● Aim of the exercise: Take the records below and retype them line by line, from the first line through the one containing "- [x] Step 8: If"; stop there.

● Plain-text document sources:
* * * * * * *

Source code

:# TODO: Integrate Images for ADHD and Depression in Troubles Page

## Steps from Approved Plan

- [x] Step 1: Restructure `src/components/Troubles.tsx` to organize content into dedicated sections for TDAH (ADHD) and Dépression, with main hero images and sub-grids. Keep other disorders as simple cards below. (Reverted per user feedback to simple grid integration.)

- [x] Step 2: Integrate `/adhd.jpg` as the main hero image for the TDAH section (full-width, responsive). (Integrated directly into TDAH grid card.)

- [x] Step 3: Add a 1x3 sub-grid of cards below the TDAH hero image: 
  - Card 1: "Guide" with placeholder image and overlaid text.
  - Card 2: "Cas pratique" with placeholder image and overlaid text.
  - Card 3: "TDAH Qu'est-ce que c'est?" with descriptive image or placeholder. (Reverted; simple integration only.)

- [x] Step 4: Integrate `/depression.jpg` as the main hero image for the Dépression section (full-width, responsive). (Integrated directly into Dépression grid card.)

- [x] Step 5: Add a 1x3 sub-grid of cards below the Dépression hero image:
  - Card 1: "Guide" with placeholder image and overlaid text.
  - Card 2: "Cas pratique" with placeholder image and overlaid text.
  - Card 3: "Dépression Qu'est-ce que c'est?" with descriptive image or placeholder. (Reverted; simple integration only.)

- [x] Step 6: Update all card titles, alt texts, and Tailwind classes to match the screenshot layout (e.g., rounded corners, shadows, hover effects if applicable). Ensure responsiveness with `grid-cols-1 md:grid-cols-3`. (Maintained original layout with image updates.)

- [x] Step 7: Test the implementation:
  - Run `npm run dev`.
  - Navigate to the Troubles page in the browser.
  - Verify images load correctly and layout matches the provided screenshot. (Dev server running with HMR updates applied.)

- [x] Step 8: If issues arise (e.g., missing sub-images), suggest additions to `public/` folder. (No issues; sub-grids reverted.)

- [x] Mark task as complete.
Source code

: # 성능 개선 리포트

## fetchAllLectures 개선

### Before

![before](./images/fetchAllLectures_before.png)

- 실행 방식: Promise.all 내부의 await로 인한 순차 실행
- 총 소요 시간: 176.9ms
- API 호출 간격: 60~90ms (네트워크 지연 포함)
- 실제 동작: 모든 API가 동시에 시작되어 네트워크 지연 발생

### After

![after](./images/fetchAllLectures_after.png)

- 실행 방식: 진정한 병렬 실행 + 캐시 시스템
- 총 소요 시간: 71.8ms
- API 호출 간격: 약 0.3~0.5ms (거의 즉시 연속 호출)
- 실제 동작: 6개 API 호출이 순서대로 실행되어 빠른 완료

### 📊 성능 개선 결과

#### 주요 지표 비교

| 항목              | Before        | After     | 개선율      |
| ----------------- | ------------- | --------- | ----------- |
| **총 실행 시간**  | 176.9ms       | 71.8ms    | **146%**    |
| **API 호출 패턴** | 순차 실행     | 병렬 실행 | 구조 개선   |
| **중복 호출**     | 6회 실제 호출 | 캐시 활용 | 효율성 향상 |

* * * * * * *

● Solution to this problem:
Source code

:# TODO: Integrate Images for ADHD and Depression in Troubles Page

## Steps from Approved Plan

- [x] Step 1: Restructure `src/components/Troubles.tsx` to organize content into dedicated sections for TDAH (ADHD) and Dépression, with main hero images and sub-grids. Keep other disorders as simple cards below. (Reverted per user feedback to simple grid integration.)

- [x] Step 2: Integrate `/adhd.jpg` as the main hero image for the TDAH section (full-width, responsive). (Integrated directly into TDAH grid card.)

- [x] Step 3: Add a 1x3 sub-grid of cards below the TDAH hero image: 
  - Card 1: "Guide" with placeholder image and overlaid text.
  - Card 2: "Cas pratique" with placeholder image and overlaid text.
  - Card 3: "TDAH Qu'est-ce que c'est?" with descriptive image or placeholder. (Reverted; simple integration only.)

- [x] Step 4: Integrate `/depression.jpg` as the main hero image for the Dépression section (full-width, responsive). (Integrated directly into Dépression grid card.)

- [x] Step 5: Add a 1x3 sub-grid of cards below the Dépression hero image:
  - Card 1: "Guide" with placeholder image and overlaid text.
  - Card 2: "Cas pratique" with placeholder image and overlaid text.
  - Card 3: "Dépression Qu'est-ce que c'est?" with descriptive image or placeholder. (Reverted; simple integration only.)

- [x] Step 6: Update all card titles, alt texts, and Tailwind classes to match the screenshot layout (e.g., rounded corners, shadows, hover effects if applicable). Ensure responsiveness with `grid-cols-1 md:grid-cols-3`. (Maintained original layout with image updates.)

- [x] Step 7: Test the implementation:
  - Run `npm run dev`.
  - Navigate to the Troubles page in the browser.
  - Verify images load correctly and layout matches the provided screenshot. (Dev server running with HMR updates applied.)

- [x] Step 8: If issues arise (e.g., missing sub-images), suggest additions to `public/` folder. (No issues; sub-grids reverted.)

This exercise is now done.